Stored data
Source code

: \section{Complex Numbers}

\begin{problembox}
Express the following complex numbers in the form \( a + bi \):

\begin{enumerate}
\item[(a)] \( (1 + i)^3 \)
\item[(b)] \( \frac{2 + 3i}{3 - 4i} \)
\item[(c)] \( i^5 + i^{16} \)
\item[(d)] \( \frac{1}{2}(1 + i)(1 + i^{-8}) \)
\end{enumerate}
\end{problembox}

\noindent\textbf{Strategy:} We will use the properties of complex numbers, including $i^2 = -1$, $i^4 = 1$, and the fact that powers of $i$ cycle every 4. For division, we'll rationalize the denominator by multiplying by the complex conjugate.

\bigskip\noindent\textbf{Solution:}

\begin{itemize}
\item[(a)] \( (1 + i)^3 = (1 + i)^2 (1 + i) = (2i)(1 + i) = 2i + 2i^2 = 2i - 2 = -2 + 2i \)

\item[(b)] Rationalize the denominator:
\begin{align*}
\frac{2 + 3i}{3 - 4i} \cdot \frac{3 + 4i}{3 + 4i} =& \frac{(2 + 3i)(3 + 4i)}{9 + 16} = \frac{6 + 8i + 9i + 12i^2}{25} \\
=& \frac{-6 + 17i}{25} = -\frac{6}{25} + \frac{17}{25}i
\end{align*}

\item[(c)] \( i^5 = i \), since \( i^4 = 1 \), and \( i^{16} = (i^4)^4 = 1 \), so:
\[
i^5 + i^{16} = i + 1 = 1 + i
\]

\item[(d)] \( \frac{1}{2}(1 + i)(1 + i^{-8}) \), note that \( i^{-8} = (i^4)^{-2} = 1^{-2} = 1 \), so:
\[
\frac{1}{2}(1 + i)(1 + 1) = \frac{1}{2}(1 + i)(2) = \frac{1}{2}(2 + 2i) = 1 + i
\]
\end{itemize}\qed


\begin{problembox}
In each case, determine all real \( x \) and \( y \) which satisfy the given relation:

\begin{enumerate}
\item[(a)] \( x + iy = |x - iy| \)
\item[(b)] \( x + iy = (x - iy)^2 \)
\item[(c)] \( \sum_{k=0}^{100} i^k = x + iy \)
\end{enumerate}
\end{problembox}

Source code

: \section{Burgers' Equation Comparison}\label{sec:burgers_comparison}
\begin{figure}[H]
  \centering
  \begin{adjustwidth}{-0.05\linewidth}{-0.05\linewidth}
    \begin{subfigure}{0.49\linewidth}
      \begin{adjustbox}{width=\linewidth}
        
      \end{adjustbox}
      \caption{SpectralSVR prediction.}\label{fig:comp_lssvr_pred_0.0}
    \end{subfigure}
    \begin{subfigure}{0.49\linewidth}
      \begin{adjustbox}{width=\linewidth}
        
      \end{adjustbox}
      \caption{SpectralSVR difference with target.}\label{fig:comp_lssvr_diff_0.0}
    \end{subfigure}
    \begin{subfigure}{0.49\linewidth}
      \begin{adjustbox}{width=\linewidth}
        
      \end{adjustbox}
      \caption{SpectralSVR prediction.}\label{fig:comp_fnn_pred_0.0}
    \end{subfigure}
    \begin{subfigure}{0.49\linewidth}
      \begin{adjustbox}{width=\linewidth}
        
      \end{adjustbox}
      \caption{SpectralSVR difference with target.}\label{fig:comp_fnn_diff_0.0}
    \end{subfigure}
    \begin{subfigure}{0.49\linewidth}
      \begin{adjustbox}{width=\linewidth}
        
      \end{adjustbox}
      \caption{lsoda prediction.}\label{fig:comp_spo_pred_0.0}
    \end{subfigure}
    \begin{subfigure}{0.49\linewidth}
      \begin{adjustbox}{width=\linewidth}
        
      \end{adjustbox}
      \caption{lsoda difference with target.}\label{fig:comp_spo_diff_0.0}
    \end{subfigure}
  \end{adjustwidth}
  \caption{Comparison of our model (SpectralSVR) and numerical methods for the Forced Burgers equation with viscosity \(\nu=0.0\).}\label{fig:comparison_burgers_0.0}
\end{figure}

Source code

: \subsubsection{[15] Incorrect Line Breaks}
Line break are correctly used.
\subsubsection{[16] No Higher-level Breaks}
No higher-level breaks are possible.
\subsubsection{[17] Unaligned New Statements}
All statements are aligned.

# [Task instructions]
Report only how many lines in the records contain the word "denominator".

# [Solution below]
2